> _Action item_:
Identify each line below containing the string "dashboard" and copy it.

> _Supplied records_:
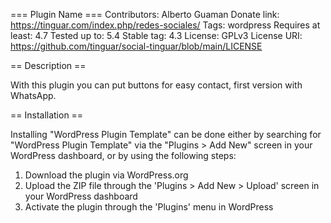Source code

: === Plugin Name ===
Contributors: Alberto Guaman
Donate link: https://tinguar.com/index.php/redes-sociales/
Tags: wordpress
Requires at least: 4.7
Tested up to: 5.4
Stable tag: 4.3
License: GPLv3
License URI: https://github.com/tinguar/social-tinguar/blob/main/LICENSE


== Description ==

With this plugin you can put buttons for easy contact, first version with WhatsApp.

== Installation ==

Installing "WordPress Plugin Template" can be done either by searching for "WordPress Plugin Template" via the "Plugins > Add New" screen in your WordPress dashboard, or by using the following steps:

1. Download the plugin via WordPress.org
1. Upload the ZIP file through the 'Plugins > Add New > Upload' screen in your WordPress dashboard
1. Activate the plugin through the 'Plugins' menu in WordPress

---

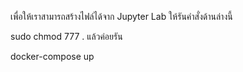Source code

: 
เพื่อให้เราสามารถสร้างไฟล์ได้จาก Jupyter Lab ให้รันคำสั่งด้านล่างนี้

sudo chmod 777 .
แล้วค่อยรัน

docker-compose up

...

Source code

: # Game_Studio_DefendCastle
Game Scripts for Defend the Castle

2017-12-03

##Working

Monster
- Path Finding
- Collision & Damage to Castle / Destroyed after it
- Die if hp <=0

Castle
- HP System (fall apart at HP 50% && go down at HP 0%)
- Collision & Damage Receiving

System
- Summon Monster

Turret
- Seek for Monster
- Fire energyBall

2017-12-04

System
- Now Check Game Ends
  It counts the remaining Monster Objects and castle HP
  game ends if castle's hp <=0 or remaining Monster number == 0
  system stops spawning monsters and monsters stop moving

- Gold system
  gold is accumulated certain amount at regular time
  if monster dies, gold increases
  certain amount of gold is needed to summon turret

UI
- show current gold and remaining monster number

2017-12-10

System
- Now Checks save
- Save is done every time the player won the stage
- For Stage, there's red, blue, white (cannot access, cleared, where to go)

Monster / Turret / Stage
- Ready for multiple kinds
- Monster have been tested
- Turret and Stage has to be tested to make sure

> _Task response_:
Installing "WordPress Plugin Template" can be done either by searching for "WordPress Plugin Template" via the "Plugins > Add New" screen in your WordPress dashboard, or by using the following steps:
1. Upload the ZIP file through the 'Plugins > Add New > Upload' screen in your WordPress dashboard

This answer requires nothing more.